(WORK INSTRUCTIONS): Pull out every line with the word "Azure" from the entries below.

[Saved entries]
*** Begin section ***
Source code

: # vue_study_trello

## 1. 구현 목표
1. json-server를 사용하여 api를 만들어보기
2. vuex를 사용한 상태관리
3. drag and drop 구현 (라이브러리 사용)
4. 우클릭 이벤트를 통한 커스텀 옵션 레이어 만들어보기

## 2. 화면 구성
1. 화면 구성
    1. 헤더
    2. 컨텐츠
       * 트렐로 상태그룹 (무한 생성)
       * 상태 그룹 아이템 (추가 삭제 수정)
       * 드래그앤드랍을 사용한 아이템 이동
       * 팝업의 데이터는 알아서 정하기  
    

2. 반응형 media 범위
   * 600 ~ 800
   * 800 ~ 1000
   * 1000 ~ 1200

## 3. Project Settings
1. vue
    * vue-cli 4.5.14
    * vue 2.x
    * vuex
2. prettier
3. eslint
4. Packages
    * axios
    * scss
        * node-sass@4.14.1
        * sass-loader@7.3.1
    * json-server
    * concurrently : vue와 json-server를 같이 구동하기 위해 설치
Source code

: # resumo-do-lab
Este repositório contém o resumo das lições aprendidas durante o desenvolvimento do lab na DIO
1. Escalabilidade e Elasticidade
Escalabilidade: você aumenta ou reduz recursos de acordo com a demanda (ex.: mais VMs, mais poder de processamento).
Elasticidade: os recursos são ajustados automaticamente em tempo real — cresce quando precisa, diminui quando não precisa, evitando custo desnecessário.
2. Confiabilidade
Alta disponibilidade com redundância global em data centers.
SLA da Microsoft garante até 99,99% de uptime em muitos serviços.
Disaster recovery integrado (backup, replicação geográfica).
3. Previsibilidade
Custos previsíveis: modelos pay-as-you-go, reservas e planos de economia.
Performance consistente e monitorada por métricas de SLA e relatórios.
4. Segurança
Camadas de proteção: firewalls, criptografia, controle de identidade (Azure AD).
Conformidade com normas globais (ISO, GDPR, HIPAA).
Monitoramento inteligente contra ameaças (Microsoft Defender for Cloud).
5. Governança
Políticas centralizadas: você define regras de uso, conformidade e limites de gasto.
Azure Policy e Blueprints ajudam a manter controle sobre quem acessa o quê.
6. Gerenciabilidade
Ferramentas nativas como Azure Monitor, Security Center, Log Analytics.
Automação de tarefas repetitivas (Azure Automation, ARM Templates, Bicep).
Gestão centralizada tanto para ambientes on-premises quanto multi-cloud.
*** End section ***
(RESPONSE AREA):
Camadas de proteção: firewalls, criptografia, controle de identidade (Azure AD).
Azure Policy e Blueprints ajudam a manter controle sobre quem acessa o quê.
Ferramentas nativas como Azure Monitor, Security Center, Log Analytics.
Automação de tarefas repetitivas (Azure Automation, ARM Templates, Bicep).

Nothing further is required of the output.